Task objective - For the records that follow, give the number of lines in which the word "interested" occurs, with nothing added.

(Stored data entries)
____________________

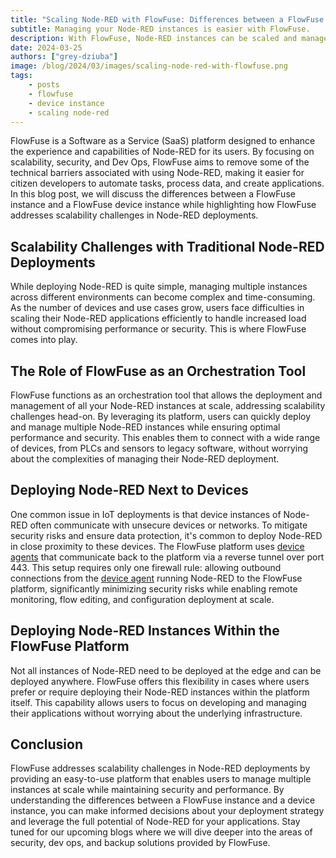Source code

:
 ```yaml
---
title: "Scaling Node-RED with FlowFuse: Differences between a FlowFuse Instance and a Device Instance"
subtitle: Managing your Node-RED instances is easier with FlowFuse.
description: With FlowFuse, Node-RED instances can be scaled and managed easily.
date: 2024-03-25
authors: ["grey-dziuba"]
image: /blog/2024/03/images/scaling-node-red-with-flowfuse.png
tags:
    - posts
    - flowfuse
    - device instance
    - scaling node-red
---
```


FlowFuse is a Software as a Service (SaaS) platform designed to enhance the experience and capabilities of Node-RED for its users. By focusing on scalability, security, and Dev Ops, FlowFuse aims to remove some of the technical barriers associated with using Node-RED, making it easier for citizen developers to automate tasks, process data, and create applications. In this blog post, we will discuss the differences between a FlowFuse instance and a FlowFuse device instance while highlighting how FlowFuse addresses scalability challenges in Node-RED deployments.

<!--more-->

## Scalability Challenges with Traditional Node-RED Deployments

While deploying Node-RED is quite simple, managing multiple instances across different environments can become complex and time-consuming. As the number of devices and use cases grow, users face difficulties in scaling their Node-RED applications efficiently to handle increased load without compromising performance or security. This is where FlowFuse comes into play.

## The Role of FlowFuse as an Orchestration Tool

FlowFuse functions as an orchestration tool that allows the deployment and management of all your Node-RED instances at scale, addressing scalability challenges head-on. By leveraging its platform, users can quickly deploy and manage multiple Node-RED instances while ensuring optimal performance and security. This enables them to connect with a wide range of devices, from PLCs and sensors to legacy software, without worrying about the complexities of managing their Node-RED deployment.

## Deploying Node-RED Next to Devices

One common issue in IoT deployments is that device instances of Node-RED often communicate with unsecure devices or networks. To mitigate security risks and ensure data protection, it's common to deploy Node-RED in close proximity to these devices. The FlowFuse platform uses [device agents](/product/device-agent/) that communicate back to the platform via a reverse tunnel over port 443. This setup requires only one firewall rule: allowing outbound connections from the [device agent](/product/device-agent/) running Node-RED to the FlowFuse platform, significantly minimizing security risks while enabling remote monitoring, flow editing, and configuration deployment at scale.

## Deploying Node-RED Instances Within the FlowFuse Platform

Not all instances of Node-RED need to be deployed at the edge and can be deployed anywhere. FlowFuse offers this flexibility in cases where users prefer or require deploying their Node-RED instances within the platform itself. This capability allows users to focus on developing and managing their applications without worrying about the underlying infrastructure.

## Conclusion

FlowFuse addresses scalability challenges in Node-RED deployments by providing an easy-to-use platform that enables users to manage multiple instances at scale while maintaining security and performance. By understanding the differences between a FlowFuse instance and a device instance, you can make informed decisions about your deployment strategy and leverage the full potential of Node-RED for your applications. Stay tuned for our upcoming blogs where we will dive deeper into the areas of security, dev ops, and backup solutions provided by FlowFuse.

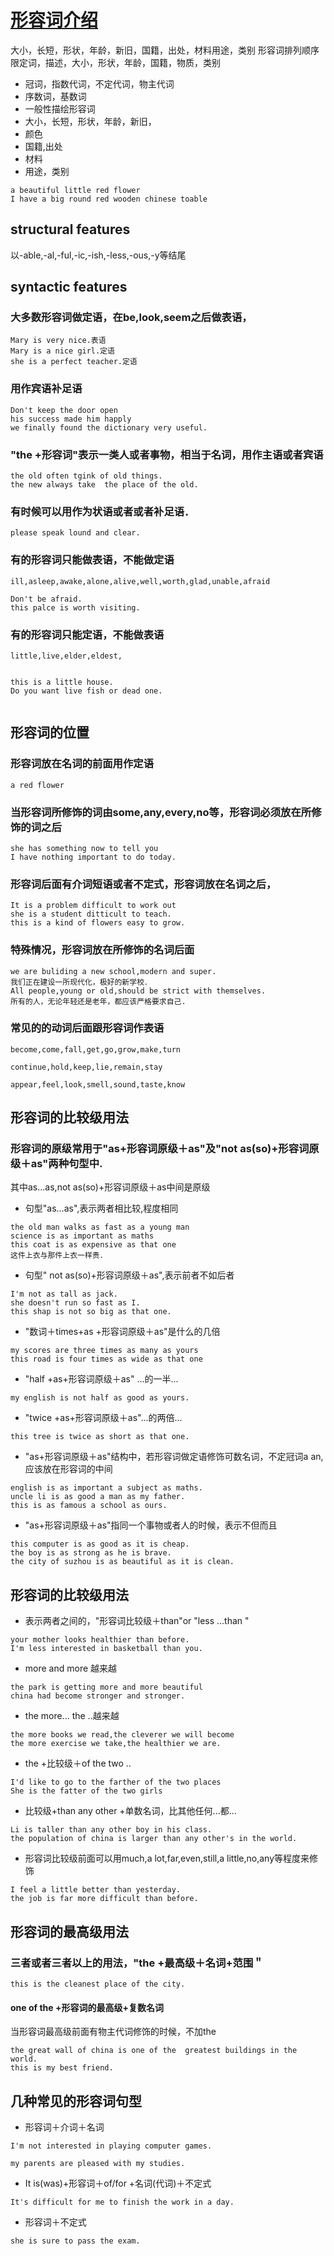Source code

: # [形容词介绍](https://wenku.baidu.com/view/6527c7fc941ea76e58fa04e7.html?from=search)

大小，长短，形状，年龄，新旧，国籍，出处，材料用途，类别
形容词排列顺序
限定词，描述，大小，形状，年龄，国籍，物质，类别
* 冠词，指数代词，不定代词，物主代词
* 序数词，基数词
* 一般性描绘形容词
* 大小，长短，形状，年龄，新旧，
* 颜色
* 国籍,出处
* 材料
* 用途，类别
```
a beautiful little red flower
I have a big round red wooden chinese toable
```


## structural features
以-able,-al,-ful,-ic,-ish,-less,-ous,-y等结尾
## syntactic features
### 大多数形容词做定语，在be,look,seem之后做表语，
```
Mary is very nice.表语
Mary is a nice girl.定语
she is a perfect teacher.定语
```
### 用作宾语补足语
```
Don't keep the door open
his success made him happly
we finally found the dictionary very useful.
```
### "the +形容词"表示一类人或者事物，相当于名词，用作主语或者宾语
```
the old often tgink of old things.
the new always take  the place of the old.
```
### 有时候可以用作为状语或者或者补足语．

```
please speak lound and clear.

```
### 有的形容词只能做表语，不能做定语
```
ill,asleep,awake,alone,alive,well,worth,glad,unable,afraid

Don't be afraid.
this palce is worth visiting.

```
### 有的形容词只能定语，不能做表语
```
little,live,elder,eldest,


this is a little house.
Do you want live fish or dead one.


```
## 形容词的位置
### 形容词放在名词的前面用作定语

``
a red flower
``
### 当形容词所修饰的词由some,any,every,no等，形容词必须放在所修饰的词之后
```
she has something now to tell you
I have nothing important to do today.

```

### 形容词后面有介词短语或者不定式，形容词放在名词之后，
```
It is a problem difficult to work out
she is a student ditticult to teach.
this is a kind of flowers easy to grow.

```

### 特殊情况，形容词放在所修饰的名词后面
```
we are buliding a new school,modern and super.
我们正在建设一所现代化，极好的新学校．
All people,young or old,should be strict with themselves.
所有的人，无论年轻还是老年，都应该严格要求自己.

```
### 常见的的动词后面跟形容词作表语
```
become,come,fall,get,go,grow,make,turn

continue,hold,keep,lie,remain,stay

appear,feel,look,smell,sound,taste,know

```

## 形容词的比较级用法
### 形容词的原级常用于"as+形容词原级＋as"及"not as(so)+形容词原级＋as"两种句型中. 
其中as...as,not as(so)+形容词原级＋as中间是原级

* 句型"as…as",表示两者相比较,程度相同

```
the old man walks as fast as a young man
science is as important as maths
this coat is as expensive as that one
这件上衣与那件上衣一样贵．

```

* 句型" not as(so)+形容词原级＋as",表示前者不如后者
```
I'm not as tall as jack.
she doesn't run so fast as I.
this shap is not so big as that one.

```

* "数词＋times+as +形容词原级＋as"是什么的几倍

```
my scores are three times as many as yours
this road is four times as wide as that one
```
* "half +as+形容词原级＋as" ...的一半...
```
my english is not half as good as yours.
```
* "twice +as+形容词原级＋as"...的两倍...

```
this tree is twice as short as that one.
```

* "as+形容词原级＋as"结构中，若形容词做定语修饰可数名词，不定冠词a an,应该放在形容词的中间
```
english is as important a subject as maths.
uncle li is as good a man as my father.
this is as famous a school as ours.

```
* "as+形容词原级＋as"指同一个事物或者人的时候，表示不但而且
```
this computer is as good as it is cheap.
the boy is as strong as he is brave.
the city of suzhou is as beautiful as it is clean.

```

## 形容词的比较级用法
* 表示两者之间的，"形容词比较级＋than"or "less ...than "
```
your mother looks healthier than before.
I'm less interested in basketball than you.

```
* more and more 越来越
```
the park is getting more and more beautiful
china had become stronger and stronger.

```
* the more... the ..越来越
```
the more books we read,the cleverer we will become
the more exercise we take,the healthier we are.

```
* the +比较级＋of the two .. 
```
I'd like to go to the farther of the two places
She is the fatter of the two girls

```

* 比较级+than any other +单数名词，比其他任何...都...
```
Li is taller than any other boy in his class.
the population of china is larger than any other's in the world.
```
* 形容词比较级前面可以用much,a lot,far,even,still,a little,no,any等程度来修饰
```
I feel a little better than yesterday.
the job is far more difficult than before.

```
## 形容词的最高级用法

### 三者或者三者以上的用法，"the +最高级＋名词+范围＂
```
this is the cleanest place of the city.

```
#### one of the +形容词的最高级+复数名词
当形容词最高级前面有物主代词修饰的时候，不加the
```
the great wall of china is one of the  greatest buildings in the world.
this is my best friend.

```
## 几种常见的形容词句型
* 形容词＋介词＋名词
```
I'm not interested in playing computer games.

my parents are pleased with my studies.
```

* It is(was)+形容词＋of/for +名词(代词)＋不定式
```
It's difficult for me to finish the work in a day.

```
* 形容词＋不定式
```
she is sure to pass the exam.

```






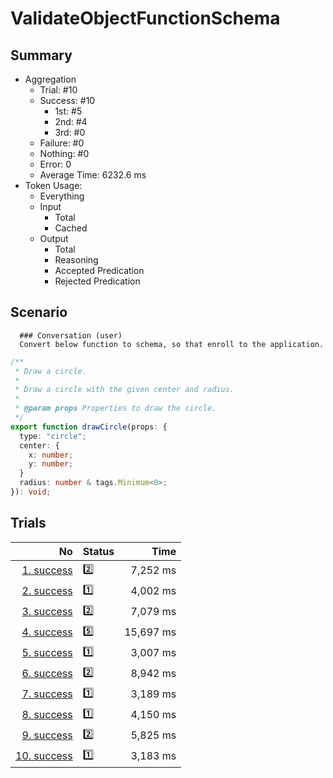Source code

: # ValidateObjectFunctionSchema
## Summary
  - Aggregation
    - Trial: #10
    - Success: #10
      - 1st: #5
      - 2nd: #4
      - 3rd: #0
    - Failure: #0
    - Nothing: #0
    - Error: 0
    - Average Time: 6232.6 ms
  - Token Usage:
    - Everything
    - Input
      - Total
      - Cached
    - Output
      - Total
      - Reasoning
      - Accepted Predication
      - Rejected Predication

## Scenario
      ### Conversation (user)
      Convert below function to schema, so that enroll to the application.

```ts
/**
 * Draw a circle.
 *
 * Draw a circle with the given center and radius.
 *
 * @param props Properties to draw the circle.
 */
export function drawCircle(props: {
  type: "circle";
  center: {
    x: number;
    y: number;
  }
  radius: number & tags.Minimum<0>;
}): void;
```

## Trials
No | Status | Time
---:|:-------|------:
[1. success](./trials/1.success.json) | 2️⃣ | 7,252 ms
[2. success](./trials/2.success.json) | 1️⃣ | 4,002 ms
[3. success](./trials/3.success.json) | 2️⃣ | 7,079 ms
[4. success](./trials/4.success.json) | 5️⃣ | 15,697 ms
[5. success](./trials/5.success.json) | 1️⃣ | 3,007 ms
[6. success](./trials/6.success.json) | 2️⃣ | 8,942 ms
[7. success](./trials/7.success.json) | 1️⃣ | 3,189 ms
[8. success](./trials/8.success.json) | 1️⃣ | 4,150 ms
[9. success](./trials/9.success.json) | 2️⃣ | 5,825 ms
[10. success](./trials/10.success.json) | 1️⃣ | 3,183 ms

____________________

Exercise output - 2